Extracorporeal shockwave therapy is a widely used treatment for painful orthopaedic conditions in horses, dogs and humans. In humans it has been used for the treatment of gallstones, uroliths and burns. There are also recent, promising reports of its use as a novel treatment for burns in horses.
Extracorporeal shockwaves are pressure waves that are generated outside the body which can travel through fluid and soft tissue. In equine practice, the main indications for use of shockwave therapy are for the treatment of insertional desmopathies and the stimulation of osteogenesis. Insertional desmopathies? Osteogenesis? Okay, lets explain.
A desmopathy is a disease of the ligaments. When we refer to an insertional desmopathy, we are referring to an orthopaedic condition of the bone-ligament or bone-tendon interface. In humans, the types of conditions that are successfully treated with shockwave therapy include epicondylitis humeri radialis (tennis elbow), epicondylitis humeri ulnaris (golfers elbow) and plantar fasciitis (heel spurs). Shockwave therapy enhances the healing rate of the bone-tendon interface resulting in higher tensile strength. This means that if damaged tendon fibres are treated with shockwave therapy during the healing process, they will be stronger as a result.

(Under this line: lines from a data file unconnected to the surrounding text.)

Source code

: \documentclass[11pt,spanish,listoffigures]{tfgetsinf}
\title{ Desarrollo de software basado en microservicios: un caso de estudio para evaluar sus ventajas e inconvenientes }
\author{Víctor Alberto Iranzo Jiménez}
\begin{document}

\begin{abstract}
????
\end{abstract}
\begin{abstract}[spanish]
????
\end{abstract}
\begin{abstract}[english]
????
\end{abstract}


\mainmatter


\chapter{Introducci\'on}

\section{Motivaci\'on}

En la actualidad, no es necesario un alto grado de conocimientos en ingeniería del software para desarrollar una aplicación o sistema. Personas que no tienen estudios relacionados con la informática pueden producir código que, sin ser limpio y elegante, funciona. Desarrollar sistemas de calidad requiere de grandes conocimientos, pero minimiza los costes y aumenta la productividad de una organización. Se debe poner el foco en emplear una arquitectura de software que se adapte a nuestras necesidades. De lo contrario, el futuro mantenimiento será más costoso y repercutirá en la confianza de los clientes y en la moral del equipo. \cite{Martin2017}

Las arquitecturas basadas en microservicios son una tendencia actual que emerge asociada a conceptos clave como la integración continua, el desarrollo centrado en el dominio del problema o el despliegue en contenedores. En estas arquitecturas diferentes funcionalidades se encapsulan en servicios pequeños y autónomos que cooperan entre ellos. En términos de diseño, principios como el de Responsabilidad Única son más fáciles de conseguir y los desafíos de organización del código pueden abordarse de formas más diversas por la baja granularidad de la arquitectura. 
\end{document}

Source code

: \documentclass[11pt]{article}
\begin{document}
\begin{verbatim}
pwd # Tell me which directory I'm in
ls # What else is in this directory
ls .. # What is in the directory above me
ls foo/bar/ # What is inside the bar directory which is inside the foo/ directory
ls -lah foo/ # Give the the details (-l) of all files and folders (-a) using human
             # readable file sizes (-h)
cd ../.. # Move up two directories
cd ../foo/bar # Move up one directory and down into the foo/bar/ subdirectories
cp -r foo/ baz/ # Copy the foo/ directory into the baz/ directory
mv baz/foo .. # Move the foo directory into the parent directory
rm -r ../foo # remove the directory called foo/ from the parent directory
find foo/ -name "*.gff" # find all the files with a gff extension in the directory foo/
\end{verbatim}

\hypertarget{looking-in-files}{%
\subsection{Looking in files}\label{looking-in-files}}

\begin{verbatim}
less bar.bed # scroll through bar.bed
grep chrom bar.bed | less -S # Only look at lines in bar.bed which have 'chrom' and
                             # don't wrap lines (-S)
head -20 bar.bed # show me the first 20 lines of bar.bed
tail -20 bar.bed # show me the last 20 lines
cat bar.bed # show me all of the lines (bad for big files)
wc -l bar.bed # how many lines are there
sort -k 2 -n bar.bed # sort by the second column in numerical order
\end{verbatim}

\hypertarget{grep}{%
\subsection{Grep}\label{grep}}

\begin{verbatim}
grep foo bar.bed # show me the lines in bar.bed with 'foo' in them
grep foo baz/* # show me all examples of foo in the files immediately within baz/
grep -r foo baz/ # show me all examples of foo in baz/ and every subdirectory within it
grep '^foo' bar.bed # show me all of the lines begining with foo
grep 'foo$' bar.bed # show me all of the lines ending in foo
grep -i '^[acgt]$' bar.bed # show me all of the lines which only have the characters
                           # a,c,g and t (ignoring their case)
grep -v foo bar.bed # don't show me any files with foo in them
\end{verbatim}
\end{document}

Osteogenesis is the formation and development of bony tissue. The cells that lay down new bone are called osteoblasts. A number of in-vitro studies have demonstrated stimulation of osteoblasts after application of shockwave therapy and a resultant increase in osteogenesis.
So, how do we apply this information to equine practice?
A great example, is the use of shockwave therapy to treat proximal suspensory desmitis. This is pain originating from the origin of the suspensory ligament. We diagnose this condition in both the forelimbs and hindlimbs and we most commonly see it in mature sport horses and young racehorses.
We begin the process of reaching a diagnosis of proximal suspensory desmitis by localising pain to the area using a combination of palpation and nerve blocks. To confirm our diagnosis we use a combination of radiographs and ultrasound. In some situations, nuclear scintigraphy can also be useful to confirm a diagnosis.
Our treatment recommendations for this condition vary based upon the degree of lameness, the severity and exact location of the lesion, the use of the horse and the budget of the client. Our management plan may include one or more of the following; controlled exercise, intra-lesional injection of cortisone or platelet rich plasma, surgery, rest and shockwave therapy.
When we recommend shockwave therapy, the basic course of treatment consists of three treatments two weeks apart, however in some situations we may alter the treatment depending on the severity of the injury. The horse requires sedation and each treatment is directed at the origin of the suspensory ligament.
The analgesic effect of shockwave therapy is well accepted. So, in addition to the beneficial effects that shockwave therapy has on tendon fibre recovery and osteogenesis, we also see a rapid reduction in degree of lameness. This reduction in lameness, combined with the other aforementioned benefits of shockwave therapy, makes shockwave therapy a great addition to the arsenal of treatments we can use to manage proximal suspensory desmitis in our equine patients.